- DIRECTIONS FOR THIS TASK
In which lines of the data does the string "conversations" appear? Copy every one.

- SUPPLIED ENTRIES
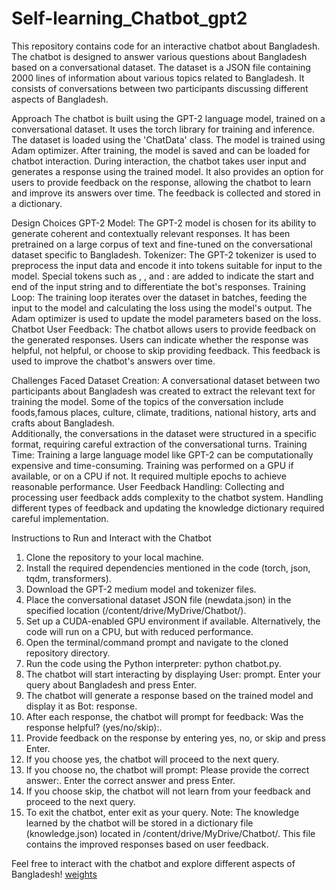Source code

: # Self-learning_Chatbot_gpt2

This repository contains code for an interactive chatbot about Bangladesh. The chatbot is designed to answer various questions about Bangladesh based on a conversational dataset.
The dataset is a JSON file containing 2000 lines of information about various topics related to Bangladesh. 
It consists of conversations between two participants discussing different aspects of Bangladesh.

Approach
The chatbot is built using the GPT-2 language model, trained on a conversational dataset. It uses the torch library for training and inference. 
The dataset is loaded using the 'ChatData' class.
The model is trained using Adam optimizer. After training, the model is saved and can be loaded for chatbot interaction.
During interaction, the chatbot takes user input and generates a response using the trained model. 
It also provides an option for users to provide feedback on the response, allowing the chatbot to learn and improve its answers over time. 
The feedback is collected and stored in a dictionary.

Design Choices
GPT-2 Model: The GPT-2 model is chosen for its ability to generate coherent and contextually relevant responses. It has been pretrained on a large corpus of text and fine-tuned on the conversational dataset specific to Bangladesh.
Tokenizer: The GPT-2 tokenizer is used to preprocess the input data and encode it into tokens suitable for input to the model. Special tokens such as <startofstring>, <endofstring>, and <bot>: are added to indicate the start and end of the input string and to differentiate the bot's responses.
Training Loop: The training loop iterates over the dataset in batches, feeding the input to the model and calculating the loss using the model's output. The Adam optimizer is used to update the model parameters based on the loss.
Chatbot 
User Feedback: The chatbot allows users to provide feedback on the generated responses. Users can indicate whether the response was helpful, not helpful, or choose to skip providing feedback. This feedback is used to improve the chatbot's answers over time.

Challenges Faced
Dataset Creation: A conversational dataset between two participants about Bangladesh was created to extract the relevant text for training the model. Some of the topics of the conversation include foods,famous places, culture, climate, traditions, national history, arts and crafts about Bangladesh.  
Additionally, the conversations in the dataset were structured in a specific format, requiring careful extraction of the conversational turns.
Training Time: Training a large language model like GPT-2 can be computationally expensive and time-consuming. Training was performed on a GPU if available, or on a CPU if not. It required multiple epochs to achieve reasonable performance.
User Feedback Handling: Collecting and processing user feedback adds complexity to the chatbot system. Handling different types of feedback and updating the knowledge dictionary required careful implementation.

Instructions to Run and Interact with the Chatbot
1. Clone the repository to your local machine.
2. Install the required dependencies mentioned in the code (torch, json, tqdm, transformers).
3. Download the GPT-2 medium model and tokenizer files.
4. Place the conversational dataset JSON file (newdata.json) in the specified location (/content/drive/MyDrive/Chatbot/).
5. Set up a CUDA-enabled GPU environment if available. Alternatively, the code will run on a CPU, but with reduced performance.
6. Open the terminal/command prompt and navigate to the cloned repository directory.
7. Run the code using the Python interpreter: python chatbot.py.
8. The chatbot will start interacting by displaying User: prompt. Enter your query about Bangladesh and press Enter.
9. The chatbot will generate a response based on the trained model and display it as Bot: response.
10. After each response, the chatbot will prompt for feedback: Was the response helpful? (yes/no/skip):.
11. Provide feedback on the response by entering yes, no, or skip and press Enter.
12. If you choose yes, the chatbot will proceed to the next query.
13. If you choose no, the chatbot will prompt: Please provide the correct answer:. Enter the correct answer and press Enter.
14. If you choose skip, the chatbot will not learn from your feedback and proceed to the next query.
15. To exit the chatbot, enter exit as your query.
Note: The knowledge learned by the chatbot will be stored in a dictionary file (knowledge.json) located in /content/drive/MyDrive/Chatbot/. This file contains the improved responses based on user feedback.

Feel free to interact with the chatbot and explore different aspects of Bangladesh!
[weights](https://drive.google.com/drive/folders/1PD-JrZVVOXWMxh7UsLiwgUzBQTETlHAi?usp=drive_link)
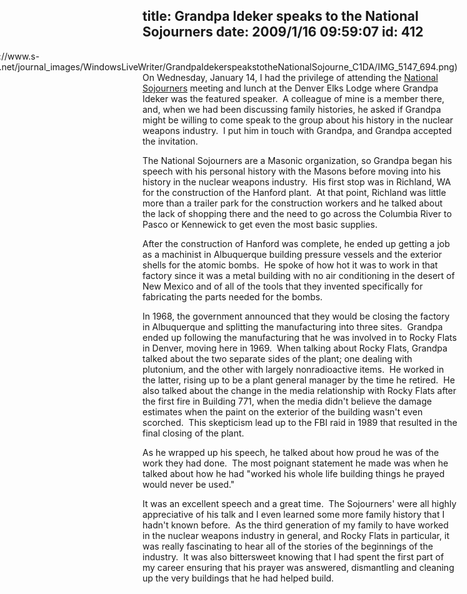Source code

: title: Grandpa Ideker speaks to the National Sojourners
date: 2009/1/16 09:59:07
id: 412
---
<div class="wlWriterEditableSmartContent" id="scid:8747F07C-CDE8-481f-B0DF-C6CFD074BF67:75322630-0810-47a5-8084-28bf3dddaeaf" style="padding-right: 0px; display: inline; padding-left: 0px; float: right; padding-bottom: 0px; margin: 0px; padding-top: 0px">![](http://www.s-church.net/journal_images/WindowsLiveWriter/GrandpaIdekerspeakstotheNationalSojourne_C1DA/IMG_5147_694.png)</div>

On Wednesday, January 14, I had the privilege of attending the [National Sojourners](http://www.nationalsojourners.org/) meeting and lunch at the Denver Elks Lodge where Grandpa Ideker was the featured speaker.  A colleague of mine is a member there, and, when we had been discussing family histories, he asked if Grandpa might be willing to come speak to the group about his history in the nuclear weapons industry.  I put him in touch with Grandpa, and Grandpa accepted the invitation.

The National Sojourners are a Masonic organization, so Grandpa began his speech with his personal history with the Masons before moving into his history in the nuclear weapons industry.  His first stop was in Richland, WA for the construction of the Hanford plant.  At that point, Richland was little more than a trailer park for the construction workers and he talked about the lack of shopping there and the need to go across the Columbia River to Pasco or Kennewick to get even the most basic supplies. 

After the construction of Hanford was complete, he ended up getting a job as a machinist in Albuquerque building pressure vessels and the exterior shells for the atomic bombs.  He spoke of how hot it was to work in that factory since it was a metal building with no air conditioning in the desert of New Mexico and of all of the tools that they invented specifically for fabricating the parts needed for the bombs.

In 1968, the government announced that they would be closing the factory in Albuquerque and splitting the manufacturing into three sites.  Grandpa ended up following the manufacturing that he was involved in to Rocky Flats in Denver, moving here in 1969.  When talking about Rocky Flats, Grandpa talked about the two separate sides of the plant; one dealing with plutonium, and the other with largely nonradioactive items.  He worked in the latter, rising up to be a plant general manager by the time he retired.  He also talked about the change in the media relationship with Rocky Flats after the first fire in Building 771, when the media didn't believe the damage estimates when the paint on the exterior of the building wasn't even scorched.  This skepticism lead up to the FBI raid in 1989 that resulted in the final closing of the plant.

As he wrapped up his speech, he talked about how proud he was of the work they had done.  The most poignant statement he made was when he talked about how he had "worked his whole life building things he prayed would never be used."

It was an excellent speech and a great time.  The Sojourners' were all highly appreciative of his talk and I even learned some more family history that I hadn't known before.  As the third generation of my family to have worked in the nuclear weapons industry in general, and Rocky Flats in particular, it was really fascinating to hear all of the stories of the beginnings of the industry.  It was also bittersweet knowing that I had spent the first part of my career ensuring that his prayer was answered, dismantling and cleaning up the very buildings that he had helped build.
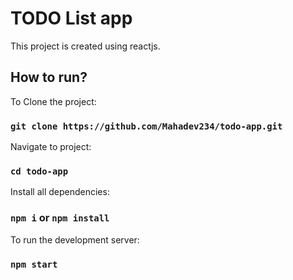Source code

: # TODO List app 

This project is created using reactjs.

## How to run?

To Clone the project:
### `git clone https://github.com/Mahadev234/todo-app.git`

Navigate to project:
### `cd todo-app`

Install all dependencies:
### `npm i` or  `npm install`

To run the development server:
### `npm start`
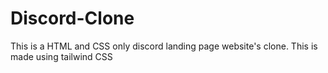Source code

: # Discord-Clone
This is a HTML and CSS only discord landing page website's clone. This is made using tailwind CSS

- RESPONSE AREA
It consists of conversations between two participants discussing different aspects of Bangladesh.
Additionally, the conversations in the dataset were structured in a specific format, requiring careful extraction of the conversational turns.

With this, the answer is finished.